2025年初頭にWaymo車を輸送して実証開始

出典:GOプレスリリース

WaymoとGO、日本交通の3社は日本国内における自動運転タクシーの実用化を見据え、東京都内でWaymoの自動運転技術「Waymo Driver」のテストを実施する。

2025年初頭にWaymo Driverを搭載したジャガー「I-PACE 」を日本に輸送し、日本交通の管理のもと都内で走行実証を開始する。

当初は日本交通のドライバーが車両を手動で操作し、Waymo車の操作についてトレーニングを重ねながら港区、新宿区、渋谷区、千代田区、中央区、品川区、江東区など主要エリアの地図作成を進めていくという。

プロジェクトは段階的に進めていくが、無人の自動運転タクシーサービスの実装目標時期については明らかにしていない。まずは可能性を探っていく構えだ。


GO代表取締役社長の中島宏氏は「Waymoと日本交通の協力のもと、未来のモビリティ体験の実現にチャレンジできることを大変嬉しく思う。世界をリードする自動運転技術と東京のタクシーサービスとを戦略的に連携することで、引き続きGOは日本における交通課題および社会課題を解決する革新的なサービスを提供していく」とコメントしている。

Waymoで共同CEOを務めるテケドラ・マワカナ氏は「私たちの安全な移動手段への取り組みが国境を越え、Waymo Driverを日本に導入する運びとなることに胸を躍らせている。日本交通およびGOと協力し、東京独自の移動ニーズを理解し、移動の明日を形作るための土台作りに取り組んでいく」としている。
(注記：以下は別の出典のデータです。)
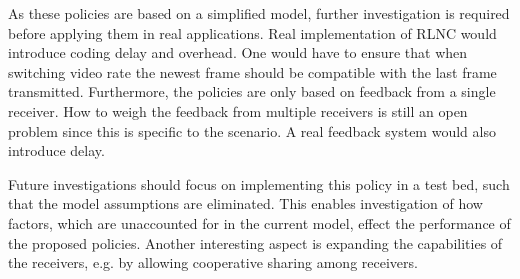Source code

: %
As these policies are based on a simplified model, further investigation is required before applying them in real applications. Real implementation of RLNC would introduce coding delay and overhead. One would have to ensure that when switching video rate the newest frame should be compatible with the last frame transmitted. Furthermore, the policies are only based on feedback from a single receiver. How to weigh the feedback from multiple receivers is still an open problem since this is specific to the scenario. A real feedback system would also introduce delay.%

	Future investigations should focus on implementing this policy in a test bed, such that the model assumptions are eliminated. This enables investigation of how factors, which are unaccounted for in the current model, effect the performance of the proposed policies. Another interesting aspect is expanding the capabilities of the receivers, e.g. by allowing cooperative sharing among receivers.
日本交通代表取締役社長の若林泰治氏は「Waymo、GOと一緒に移動の未来を構築できることを大変光栄に思う。運行ノウハウを惜しみなく生かし、東京の皆さまに自動運転タクシーを提供できるよう取り組みを進めていく。自動運転技術の進展が日本におけるタクシー産業を発展させ、より安全で質の高い『移動インフラ』実現につながると期待している」とコメントしている。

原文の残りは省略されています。